Darden faults Cochran, attorney for Simpson

O.J. Simpson grimaces as he tries on one of the leather gloves prosecutors say he wore the night his ex-wife Nicole Brown Simpson and Ron Goldman were murdered, during the Simpson double-murder trial in this June 15, 1995, photo. (Associated Press)
Shelby Grad Los Angeles Times

LOS ANGELES – A prosecutor in the O.J. Simpson murder trial said last week that he believes defense attorney Johnnie L. Cochran Jr. tampered with the famous “bloody glove” that was a key piece of evidence in the football star’s acquittal.

During the celebrated murder trial, Simpson tried on bloody gloves and held up his hands in front of the jury box to let everyone see the leather bunched up around his broad palms. That demonstration became a powerful symbol for the defense, summed up by Cochran: “If it doesn’t fit, you must acquit.”

Several jurors cited the too-tight gloves as a key reason for voting to acquit Simpson. But last week, Christopher Darden, one of the prosecutors on the case, told Reuters news service and a law school audience that he believes Cochran manipulated the glove.

According to the news service:

On Thursday, during a panel discussion about the trial at Pace Law School in New York City, Darden, a member of the prosecution team, declared: “I think Johnnie tore the lining. There were some additional tears in the lining so that O.J.’s fingers couldn’t go all the way up into the glove.”

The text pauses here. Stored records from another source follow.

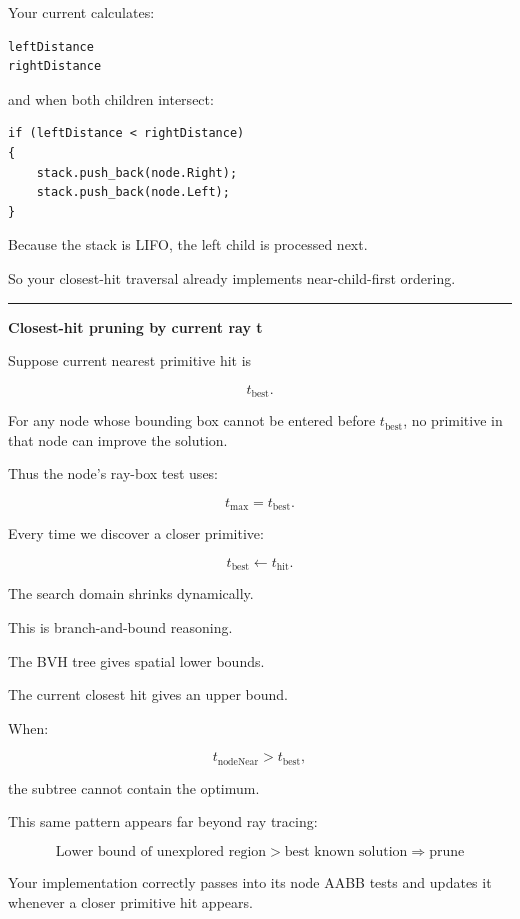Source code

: Your current  calculates:

\begin{verbatim}
leftDistance
rightDistance
\end{verbatim}

and when both children intersect:

\begin{verbatim}
if (leftDistance < rightDistance)
{
    stack.push_back(node.Right);
    stack.push_back(node.Left);
}
\end{verbatim}

Because the stack is LIFO, the left child is processed next.

So your closest-hit traversal already implements near-child-first ordering.

\begin{center}\rule{0.5\linewidth}{0.5pt}\end{center}

\textbf{Closest-hit pruning by current ray t}

Suppose current nearest primitive hit is

\[
t_{\text{best}}.
\]

For any node whose bounding box cannot be entered before \(t_{\text{best}}\), no primitive in that node can improve the solution.

Thus the node's ray-box test uses:

\[
t_{\max}=t_{\text{best}}.
\]

Every time we discover a closer primitive:

\[
t_{\text{best}}
\leftarrow
t_{\text{hit}}.
\]

The search domain shrinks dynamically.

This is branch-and-bound reasoning.

The BVH tree gives spatial lower bounds.

The current closest hit gives an upper bound.

When:

\[
t_{\text{nodeNear}}>t_{\text{best}},
\]

the subtree cannot contain the optimum.

This same pattern appears far beyond ray tracing:

\[
\boxed{
\text{Lower bound of unexplored region}
>
\text{best known solution}
\Rightarrow
\text{prune}
}
\]

Your implementation correctly passes  into its node AABB tests and updates it whenever a closer primitive hit appears.

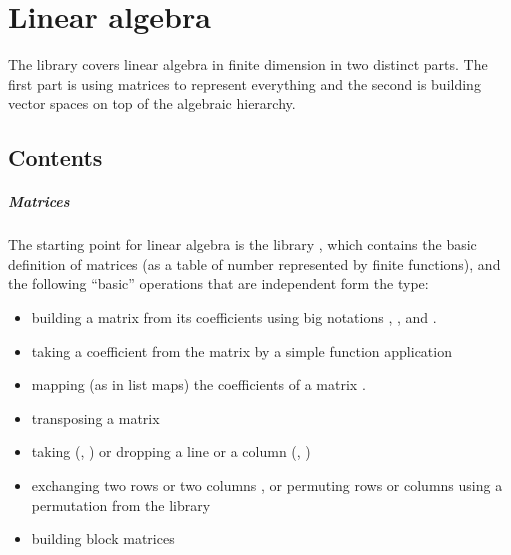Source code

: \chapter{Linear algebra}
\label{linalg:smith}

The library covers linear algebra in finite dimension in two distinct
parts. The first part is using matrices to represent everything and
the second is building vector spaces on top of the algebraic
hierarchy.

\newcommand{\idmat}{\ensuremath{\mathbb{I}}}

\section{Contents}

\paragraph{Matrices}

The starting point for linear algebra is the library
, which contains the basic definition of matrices
(as a table of number represented by finite functions), and the
following ``basic'' operations that are independent form the type:
\begin{itemize}
\item building a matrix from its coefficients using big notations
  , ,  and .
\item taking a coefficient from the matrix by a simple function
  application 
\item mapping (as in list maps) the coefficients of a matrix
  .
\item transposing a matrix 
\item taking (, ) or dropping a line or a column
  (, )
\item exchanging two rows  or two columns , or
  permuting rows  or columns  using a
  permutation from the library 
\item building block matrices
\end{itemize}

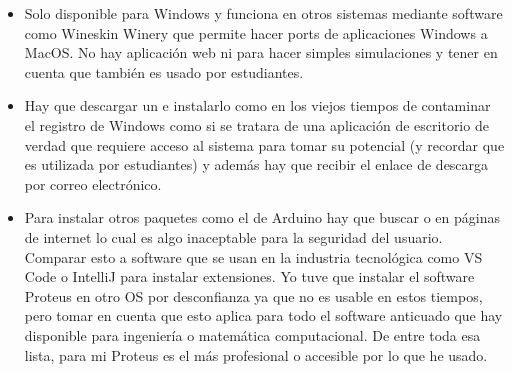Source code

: \documentclass{article}
\begin{document}
    \begin{itemize}
        \item Solo disponible para Windows y funciona en otros sistemas
        mediante software como Wineskin Winery que permite hacer ports
        de aplicaciones Windows a MacOS. No hay aplicación web ni para
        hacer simples simulaciones y tener en cuenta que también es
        usado por estudiantes.

        \item Hay que descargar un  e instalarlo como en los viejos
        tiempos de contaminar el registro de Windows como si se tratara
        de una aplicación de escritorio de verdad que requiere acceso
        al sistema para tomar su potencial (y recordar que es utilizada
        por estudiantes) y además hay que recibir el enlace de descarga
        por correo electrónico.

        \item Para instalar otros paquetes como el de Arduino hay que buscar
         o  en páginas de internet lo cual es algo
        inaceptable para la seguridad del usuario. Comparar esto a
        software que se usan en la industria tecnológica como VS Code o
        IntelliJ para instalar extensiones. Yo tuve que instalar el
        software Proteus en otro OS por desconfianza ya que no es
        usable en estos tiempos, pero tomar en cuenta que esto aplica
        para todo el software anticuado que hay disponible para
        ingeniería o matemática computacional. De entre toda esa lista,
        para mi Proteus es el más profesional o accesible por lo que he
        usado.


\end{itemize}
\end{document}

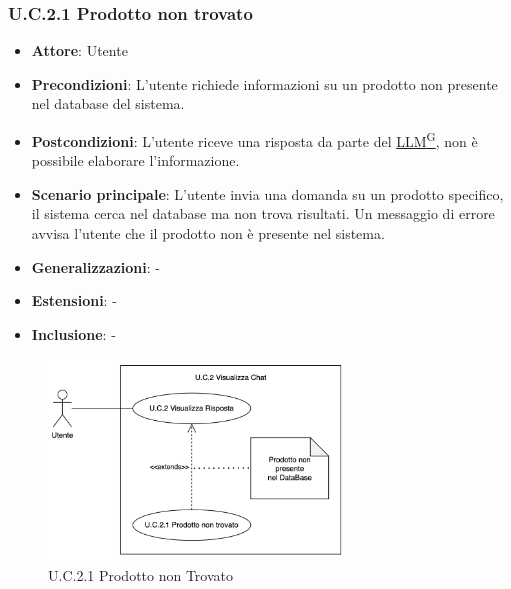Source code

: \subsubsection{U.C.2.1 Prodotto non trovato}
\begin{itemize}
    \item \textbf{Attore}: Utente
    \item \textbf{Precondizioni}: L'utente richiede informazioni su un prodotto non presente nel database del sistema.
    \item \textbf{Postcondizioni}: L'utente riceve una risposta da parte del \href{https://code7crusaders.github.io/docs/RTB/documentazione_interna/glossario.html#llm-large-language-model}{LLM\textsuperscript{G}}, non è possibile elaborare l'informazione.
    \item \textbf{Scenario principale}: L'utente invia una domanda su un prodotto specifico, il sistema cerca nel database ma non trova risultati. Un messaggio di errore avvisa l'utente che il prodotto non è presente nel sistema.
    \item \textbf{Generalizzazioni}: -
    \item \textbf{Estensioni}: -
    \item \textbf{Inclusione}: -
\end{itemize}
\begin{figure}[H]
    \centering
    \includegraphics[width=0.7\textwidth]{img/UC2.1.png}
    \caption{U.C.2.1 Prodotto non Trovato}
\end{figure}
\newpage
 
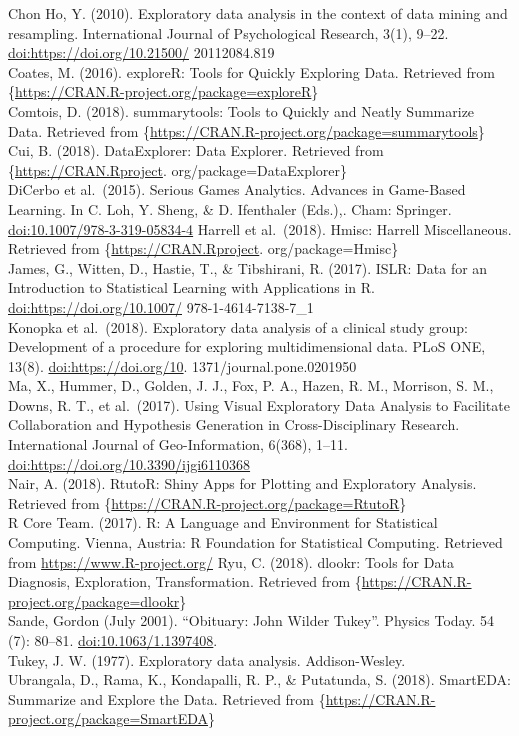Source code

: \documentclass[
]{article}
\begin{document}
Chon Ho, Y. (2010). Exploratory data analysis in the context of data
mining and resampling. International Journal of Psychological Research,
3(1), 9--22. \url{doi:https://doi.org/10.21500/} 20112084.819\\
Coates, M. (2016). exploreR: Tools for Quickly Exploring Data. Retrieved
from \{\url{https://CRAN.R-project.org/package=exploreR}\}\\
Comtois, D. (2018). summarytools: Tools to Quickly and Neatly Summarize
Data. Retrieved from
\{\url{https://CRAN.R-project.org/package=summarytools}\}\\
Cui, B. (2018). DataExplorer: Data Explorer. Retrieved from
\{\url{https://CRAN.Rproject}. org/package=DataExplorer\}\\
DiCerbo et al.~(2015). Serious Games Analytics. Advances in Game-Based
Learning. In C. Loh, Y. Sheng, \& D. Ifenthaler (Eds.),. Cham: Springer.
\url{doi:10.1007/978-3-319-05834-4} Harrell et al.~(2018). Hmisc:
Harrell Miscellaneous. Retrieved from \{\url{https://CRAN.Rproject}.
org/package=Hmisc\}\\
James, G., Witten, D., Hastie, T., \& Tibshirani, R. (2017). ISLR: Data
for an Introduction to Statistical Learning with Applications in R.
\url{doi:https://doi.org/10.1007/} 978-1-4614-7138-7\_1\\
Konopka et al.~(2018). Exploratory data analysis of a clinical study
group: Development of a procedure for exploring multidimensional data.
PLoS ONE, 13(8). \url{doi:https://doi.org/10}.
1371/journal.pone.0201950\\
Ma, X., Hummer, D., Golden, J. J., Fox, P. A., Hazen, R. M., Morrison,
S. M., Downs, R. T., et al.~(2017). Using Visual Exploratory Data
Analysis to Facilitate Collaboration and Hypothesis Generation in
Cross-Disciplinary Research. International Journal of Geo-Information,
6(368), 1--11. \url{doi:https://doi.org/10.3390/ijgi6110368}\\
Nair, A. (2018). RtutoR: Shiny Apps for Plotting and Exploratory
Analysis. Retrieved from
\{\url{https://CRAN.R-project.org/package=RtutoR}\}\\
R Core Team. (2017). R: A Language and Environment for Statistical
Computing. Vienna, Austria: R Foundation for Statistical Computing.
Retrieved from \url{https://www.R-project.org/} Ryu, C. (2018). dlookr:
Tools for Data Diagnosis, Exploration, Transformation. Retrieved from
\{\url{https://CRAN.R-project.org/package=dlookr}\}\\
Sande, Gordon (July 2001). ``Obituary: John Wilder Tukey''. Physics
Today. 54 (7): 80--81. \url{doi:10.1063/1.1397408}.\\
Tukey, J. W. (1977). Exploratory data analysis. Addison-Wesley.\\
Ubrangala, D., Rama, K., Kondapalli, R. P., \& Putatunda, S. (2018).
SmartEDA: Summarize and Explore the Data. Retrieved from
\{\url{https://CRAN.R-project.org/package=SmartEDA}\}
\end{document}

Darden said in a follow-up interview on Friday that he noticed that when Simpson was trying on a glove for the jury its structure appeared to have changed. “A bailiff told me the defense had it during the lunch hour.” He said he wasn’t specifically accusing anyone, adding: “It’s been my suspicion for a long time that the lining has been manipulated.”

The glove incident was seen as the pivotal moment in the 1995 trial.

At the time, Darden tried to explain how the glove would not fit Simpson by bringing in expert Richard Rubin, who “testified that moisture had caused the extra-large leather gloves to shrink nearly a full size and lose much of their elasticity,” according to a Los Angeles Times report. Rubin said “the gloves in their original condition would easily go onto the hand of someone of Mr. Simpson’s size.”

Cochran died in 2005. But others who worked with the defense rejected Darden’s charges as a total fabrication.

“As members of the defense team, Carl Douglas and I were present in court on the day that Chris Darden asked O.J. Simpson to try on the glove,” attorney Shawn Holley said in a statement to the Los Angeles Times. “Mr. Darden’s self-serving assertion that Johnnie Cochran tampered with the glove – or any piece of evidence – is false, malicious and slanderous.

“Almost 20 years later, it seems Mr. Darden is still trying to exculpate himself from one of the biggest blunders in the history of jurisprudence.”